An optical modulator is a circuit or device that transmits a signal to light (optical modulation) in a transmitter when the optical medium or free space of an optical frequency band is used as a transmission medium. Optical modulators are used in the fields of optical memory, optical display, printer, optical interconnection, hologram, etc., and researches on the development of display devices using the same are being actively conducted. Such an optical modulator is related to MEMS technology, and MEMS (Micro Electro Mechanical System) is a technology for forming a three-dimensional structure on a silicon substrate using a semiconductor manufacturing technology. The fields of application of MEMS are very diverse, and examples thereof include various sensors for vehicles, inkjet printer heads, HDD magnetic heads, and portable communication devices that are rapidly progressing in miniaturization and high functionality. The MEMS element has an injured portion on the substrate so as to be mechanically operated. MEMS can be called a micro electromechanical system or device, which is one of the applications in the field of optics. Micromachining technology enables the fabrication of optical components smaller than 1mm, enabling ultra-compact optical systems. Separately manufactured semiconductor lasers can be mounted on a stand made by micromachining technology, and micro Fresnel lenses, beamsplitters, and 45 'reflecting mirrors can be fabricated and assembled by micromachining technology. Existing optical system constructs the system using assembling mechanism on mirror and lens on large and heavy optical bench. In addition, the size of the laser is also large. In order to obtain the performance of the optical system configured as described above, there is a problem in that the optical axis, the reflection angle, and the reflection surface must be aligned with a considerable amount of effort using a precise stage.

Currently, micro optical systems have been adopted and applied to information communication devices, information displays, and recording devices due to advantages such as fast response speed, small loss, and ease of integration and digitization. For example, micro-optical components such as micromirrors, microlenses, optical fiber holders, and the like can be applied to information storage and recording devices, large image display devices, optical communication devices, and adaptive optics.

Here, the micro-mirror is applied in various ways depending on the direction and dynamic and static motion of the vertical direction, rotation direction, sliding direction and the like. Up and down motion is applied to phase compensator or diffractometer, and tilting motion is scanner, switch, optical signal divider, optical signal attenuator, light source array, etc., and sliding direction is light shield or switch optical signal. It is applied as a dispenser.

The size of a micromirror is about 10-1000 micrometers, and about 1-106 pieces of mirrors are produced and applied. A large image display device is small, as small as 10 to 50 µm, but requires about one million mirrors because the number of mirrors is required by the number of pixels. However, in the case of adaptive optics or optical signal splitters, the size of the mirror is somewhat larger, about a few hundred micrometers, but the number is reduced, requiring several hundreds. In the case of scanners or optical pickups, the mirrors can be as large as a few millimeters and one application is sufficient. In this way, the size and number are very different depending on the application, and the application varies depending on the motion direction and the dynamic or static motion. Of course, the manufacturing method of the micro mirror accordingly is also different. The mirror of a large image display apparatus is about tens of micrometers in size, but the response time is very fast, about tens of microseconds, and the mirror of an adaptive optical or optical signal distributor is about several hundred micrometers in size and several hundreds of micrometers. Mirrors of several millimeters in size are used for scanners, and the response time is several kilometres.

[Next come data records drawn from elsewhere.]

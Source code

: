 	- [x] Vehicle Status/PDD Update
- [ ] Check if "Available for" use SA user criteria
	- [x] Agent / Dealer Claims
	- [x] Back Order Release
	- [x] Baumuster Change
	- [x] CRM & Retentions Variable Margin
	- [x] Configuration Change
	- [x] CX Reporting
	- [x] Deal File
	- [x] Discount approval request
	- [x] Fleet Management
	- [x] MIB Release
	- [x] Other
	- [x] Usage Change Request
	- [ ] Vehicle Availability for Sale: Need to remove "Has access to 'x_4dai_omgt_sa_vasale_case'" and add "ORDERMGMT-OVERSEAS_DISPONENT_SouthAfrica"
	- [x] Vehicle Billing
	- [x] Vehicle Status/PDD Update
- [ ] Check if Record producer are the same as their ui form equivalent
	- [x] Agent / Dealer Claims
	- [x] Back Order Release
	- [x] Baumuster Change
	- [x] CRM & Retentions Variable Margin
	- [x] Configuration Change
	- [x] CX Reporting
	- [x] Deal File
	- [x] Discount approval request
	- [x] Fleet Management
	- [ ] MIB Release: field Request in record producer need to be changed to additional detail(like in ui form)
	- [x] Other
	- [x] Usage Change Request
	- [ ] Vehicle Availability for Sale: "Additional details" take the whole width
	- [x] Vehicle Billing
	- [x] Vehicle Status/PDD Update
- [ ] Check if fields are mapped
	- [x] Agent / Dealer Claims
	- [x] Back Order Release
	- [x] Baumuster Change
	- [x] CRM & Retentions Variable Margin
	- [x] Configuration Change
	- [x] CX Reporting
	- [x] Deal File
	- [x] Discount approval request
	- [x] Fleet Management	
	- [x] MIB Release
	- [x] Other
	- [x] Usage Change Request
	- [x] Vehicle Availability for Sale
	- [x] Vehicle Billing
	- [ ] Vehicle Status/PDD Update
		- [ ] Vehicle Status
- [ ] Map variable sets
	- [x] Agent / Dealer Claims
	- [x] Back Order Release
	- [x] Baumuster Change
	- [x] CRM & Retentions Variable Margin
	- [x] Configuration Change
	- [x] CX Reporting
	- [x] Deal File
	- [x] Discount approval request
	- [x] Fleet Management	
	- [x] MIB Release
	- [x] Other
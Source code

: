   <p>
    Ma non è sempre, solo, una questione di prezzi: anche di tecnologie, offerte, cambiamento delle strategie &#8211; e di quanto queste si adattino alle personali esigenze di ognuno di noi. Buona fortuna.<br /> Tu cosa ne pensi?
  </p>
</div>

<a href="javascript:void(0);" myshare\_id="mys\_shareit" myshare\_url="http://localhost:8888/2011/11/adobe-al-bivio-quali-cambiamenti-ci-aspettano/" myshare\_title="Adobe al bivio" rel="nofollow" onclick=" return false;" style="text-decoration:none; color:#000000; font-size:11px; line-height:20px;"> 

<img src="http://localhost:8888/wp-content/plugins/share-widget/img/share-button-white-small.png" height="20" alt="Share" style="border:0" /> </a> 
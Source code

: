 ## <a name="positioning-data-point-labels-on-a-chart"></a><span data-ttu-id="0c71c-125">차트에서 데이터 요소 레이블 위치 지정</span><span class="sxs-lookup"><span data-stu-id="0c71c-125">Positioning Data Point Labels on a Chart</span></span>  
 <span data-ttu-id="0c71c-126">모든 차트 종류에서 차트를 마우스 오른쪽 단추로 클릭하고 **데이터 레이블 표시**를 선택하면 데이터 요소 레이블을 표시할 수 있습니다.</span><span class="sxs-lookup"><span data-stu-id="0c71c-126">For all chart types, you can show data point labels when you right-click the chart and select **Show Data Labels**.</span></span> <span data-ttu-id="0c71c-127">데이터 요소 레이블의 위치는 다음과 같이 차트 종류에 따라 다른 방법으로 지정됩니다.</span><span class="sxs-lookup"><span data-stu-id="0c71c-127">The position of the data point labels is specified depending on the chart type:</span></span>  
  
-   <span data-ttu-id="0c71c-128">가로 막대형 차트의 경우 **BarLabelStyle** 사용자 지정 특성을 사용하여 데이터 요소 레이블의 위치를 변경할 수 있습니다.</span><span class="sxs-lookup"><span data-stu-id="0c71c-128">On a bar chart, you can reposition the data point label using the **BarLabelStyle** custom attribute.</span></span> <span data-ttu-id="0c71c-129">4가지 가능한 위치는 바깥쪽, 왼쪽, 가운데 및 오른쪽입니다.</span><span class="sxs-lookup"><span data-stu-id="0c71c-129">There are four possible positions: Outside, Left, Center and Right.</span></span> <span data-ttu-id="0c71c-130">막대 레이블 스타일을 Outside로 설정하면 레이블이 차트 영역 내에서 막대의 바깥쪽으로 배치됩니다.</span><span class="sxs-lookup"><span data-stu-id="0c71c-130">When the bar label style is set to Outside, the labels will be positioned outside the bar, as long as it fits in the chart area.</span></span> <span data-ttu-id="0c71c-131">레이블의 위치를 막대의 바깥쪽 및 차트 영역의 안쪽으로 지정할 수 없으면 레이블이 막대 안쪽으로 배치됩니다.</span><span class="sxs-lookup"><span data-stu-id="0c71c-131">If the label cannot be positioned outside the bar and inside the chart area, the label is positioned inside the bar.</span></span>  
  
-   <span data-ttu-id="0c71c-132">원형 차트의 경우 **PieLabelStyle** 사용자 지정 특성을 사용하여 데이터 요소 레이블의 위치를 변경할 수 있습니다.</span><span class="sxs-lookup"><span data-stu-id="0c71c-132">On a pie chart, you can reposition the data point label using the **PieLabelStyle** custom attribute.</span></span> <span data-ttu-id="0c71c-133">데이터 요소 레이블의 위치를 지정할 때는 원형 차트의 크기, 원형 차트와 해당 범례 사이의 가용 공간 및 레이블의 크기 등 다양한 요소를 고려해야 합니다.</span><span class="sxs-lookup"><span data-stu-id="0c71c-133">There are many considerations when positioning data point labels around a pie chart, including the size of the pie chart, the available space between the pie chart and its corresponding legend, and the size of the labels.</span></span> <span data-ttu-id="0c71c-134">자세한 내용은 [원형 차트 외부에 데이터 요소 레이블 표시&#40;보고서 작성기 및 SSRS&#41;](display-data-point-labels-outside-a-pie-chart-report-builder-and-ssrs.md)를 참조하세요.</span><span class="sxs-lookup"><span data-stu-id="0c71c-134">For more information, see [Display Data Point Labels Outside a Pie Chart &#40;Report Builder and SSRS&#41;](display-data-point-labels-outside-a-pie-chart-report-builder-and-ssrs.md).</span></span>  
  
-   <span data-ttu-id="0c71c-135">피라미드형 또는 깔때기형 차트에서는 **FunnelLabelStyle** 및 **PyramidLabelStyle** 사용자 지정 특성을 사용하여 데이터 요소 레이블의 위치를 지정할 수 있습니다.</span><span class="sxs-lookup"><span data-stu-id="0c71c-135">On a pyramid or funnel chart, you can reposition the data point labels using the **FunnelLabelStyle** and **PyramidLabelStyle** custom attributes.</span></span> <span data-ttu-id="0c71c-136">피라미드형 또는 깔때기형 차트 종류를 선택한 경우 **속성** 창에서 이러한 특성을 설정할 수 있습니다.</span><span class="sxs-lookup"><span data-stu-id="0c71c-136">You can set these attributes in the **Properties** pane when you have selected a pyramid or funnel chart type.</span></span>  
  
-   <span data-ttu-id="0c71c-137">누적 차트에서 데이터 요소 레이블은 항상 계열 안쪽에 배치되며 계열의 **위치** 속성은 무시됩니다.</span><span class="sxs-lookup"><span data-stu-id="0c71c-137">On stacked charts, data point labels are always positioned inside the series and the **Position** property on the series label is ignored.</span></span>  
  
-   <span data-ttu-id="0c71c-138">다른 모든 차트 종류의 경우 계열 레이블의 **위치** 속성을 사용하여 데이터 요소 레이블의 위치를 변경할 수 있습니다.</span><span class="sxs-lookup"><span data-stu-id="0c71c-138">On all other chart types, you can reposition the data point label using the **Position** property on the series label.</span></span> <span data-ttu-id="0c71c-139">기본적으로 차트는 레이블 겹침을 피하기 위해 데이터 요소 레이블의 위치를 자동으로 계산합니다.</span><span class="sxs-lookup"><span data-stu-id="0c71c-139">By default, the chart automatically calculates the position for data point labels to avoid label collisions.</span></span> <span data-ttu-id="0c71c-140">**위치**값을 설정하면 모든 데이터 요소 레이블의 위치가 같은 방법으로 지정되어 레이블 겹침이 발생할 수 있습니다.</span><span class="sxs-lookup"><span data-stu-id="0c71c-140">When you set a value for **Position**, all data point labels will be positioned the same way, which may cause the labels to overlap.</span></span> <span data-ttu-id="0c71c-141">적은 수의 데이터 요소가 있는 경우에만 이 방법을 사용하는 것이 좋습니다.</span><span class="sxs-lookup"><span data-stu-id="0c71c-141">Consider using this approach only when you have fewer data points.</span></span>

1A is an exploded perspective view of an optical modulator module package according to the prior art. Referring to FIG. 1A, the optical modulator module package 100 includes a substrate 110, a light transmissive substrate 120, a light modulator 130, driver ICs 140, 145, 150, 155, a heat dissipation plate 160, and Connector 170.

The substrate 110 is a substrate for a semiconductor package generally used. The light transmissive substrate 120 has a bottom surface attached to the substrate 110. The light modulator 130 is attached to the upper surface of the light transmissive substrate 120 to correspond to the hole formed in the substrate 110. The connector 170 electrically connects the board 110 with the external board.

The light modulator 130 emits diffracted light by modulating incident light incident through the hole of the substrate 110. The light modulator 130 is flip chip connected to the light transmissive substrate 120. The driver ICs 140, 145, 150, and 155 are flip-chip connected to the periphery of the optical modulator 130 to which the light transmissive substrate 120 is attached to supply the driving voltage to the optical modulator 130 according to a control signal input from the outside. Serves to provide.

The heat dissipation plate 160 is provided to dissipate heat generated by the optical modulator 130 and the driver ICs 140, 145, 150, and 155, and a metallic material that emits heat well is used.

The method of manufacturing the optical modulator module package 100 shown in FIG. 1A includes attaching the connector 170 to the substrate 110, the optical modulator 130 and the driver ICs 140, 145, on the light transmissive substrate 120. Attaching 150 and 155, providing a heat sink 160, laminating the light transmissive substrate 120 to the substrate 110, and performing wire bonding, the light modulator 130 and the driver IC 140. Attaching the heat radiating plate 160 to the 145, 150, and 155, and mounting the optical modulator 130 and the driver ICs 140, 145, 150, and 155 to form the optical modulator module package 100. It is done by

The optical modulator module package 100 shown in FIG. 1A has a large number of components, and therefore, a large number of components must be mounted in an appropriate space, thereby limiting the minimization of the module package. In addition, in order to mount the light modulator 130 directly on the light transmissive substrate 120, the electrical / optical characteristics are concentrated on the light transmissive substrate 120, and the manufacturing cost of the light transmissive substrate 120 for realizing this is increased. There is a problem. In addition, since the light modulator 130 is directly mounted on the light transmissive substrate 120, there is a problem in that the effect of foreign matters is increased according to a narrow distance between the light modulator 130 and the light transmissive substrate 120. In addition, during the process of directly mounting the light modulator 130 to the light transmissive substrate 120, there is a problem that the contamination by foreign matter, scratches may occur.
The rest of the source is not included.